Obviously this type of arrangement is typically attractive to people well into retirement, but there are some hidden dangers to be aware of. The check can be a great income, but it will disappear if you need to move into a nursing home. When you move out of your house the loan becomes due. Most of the time you have to be over 62 and fully own your house in order to qualify for a reverse mortgage.

Often reverse mortgages have significant fees ad you will not benefit from any appreciation in the house value. With the HUD version of a reverse mortgage any equity beyond the cost of the loan, interest and fees would go to your heirs.

It is often a better deal to simply sell the house and move to a smaller place when you want to use the equity. A home equity loan is another possible option that might be worth considering.

Reverse mortgages are typically paid in three different ways:

  1. Tenure - You receive a fixed amount as long as you stay in the home.
  2. Term - You receive a fixed amount for a predefined period of time.
  3. Line of Credit - You can borrow up to a certain amount as needed.

The biggest advantage of a reverse mortgage is the way no payments are due until you move out of your house. The biggest drawback is the fact that reverse mortgages are a very expensive way to borrow money. The fees for setting up a reverse mortgage are high and there are variable fees that can't be predicted ahead of time. For example, fees will usually cost around $25,000 for a $250,000 house. That is 10% and all of that is before interest.

While a reverse mortgage may be a good way to get money for basic living expenses and survival, it is not a good way to get money for investments or luxury items. A reverse mortgage should be considered a last resort for seniors. It is an option for people who simply do not have enough money to live on and need some way to generate cash without moving out of their home. For most people, selling their house would be a better financial alternative.

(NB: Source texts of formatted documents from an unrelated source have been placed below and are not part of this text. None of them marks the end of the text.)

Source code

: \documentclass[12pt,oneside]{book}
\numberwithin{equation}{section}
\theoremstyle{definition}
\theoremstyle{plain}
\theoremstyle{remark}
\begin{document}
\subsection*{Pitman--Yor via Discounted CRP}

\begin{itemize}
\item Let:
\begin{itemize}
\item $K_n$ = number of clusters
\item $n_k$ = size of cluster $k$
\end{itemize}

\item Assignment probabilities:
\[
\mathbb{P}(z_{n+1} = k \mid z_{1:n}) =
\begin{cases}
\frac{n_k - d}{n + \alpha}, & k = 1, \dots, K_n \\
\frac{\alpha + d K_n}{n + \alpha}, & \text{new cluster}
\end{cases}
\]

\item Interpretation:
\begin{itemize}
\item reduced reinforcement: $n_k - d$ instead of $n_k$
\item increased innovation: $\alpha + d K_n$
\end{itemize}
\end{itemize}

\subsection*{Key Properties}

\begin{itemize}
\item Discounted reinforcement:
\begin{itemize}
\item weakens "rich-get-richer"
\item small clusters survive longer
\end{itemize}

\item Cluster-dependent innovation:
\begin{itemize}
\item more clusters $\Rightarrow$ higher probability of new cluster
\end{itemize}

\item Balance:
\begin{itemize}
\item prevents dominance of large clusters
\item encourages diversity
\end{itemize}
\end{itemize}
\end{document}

One downside to reverse mortgages is the fact that a number of people intentionally try to take advantage of seniors. With reverse mortgages only being available to seniors, this field tends to attract a lot of scam oriented individuals. If you are looking at getting a reverse mortgage make sure you check around and find a company that is known for being reputable, fair and honest. Talk to your lawyer and friends about companies they have had good experiences with.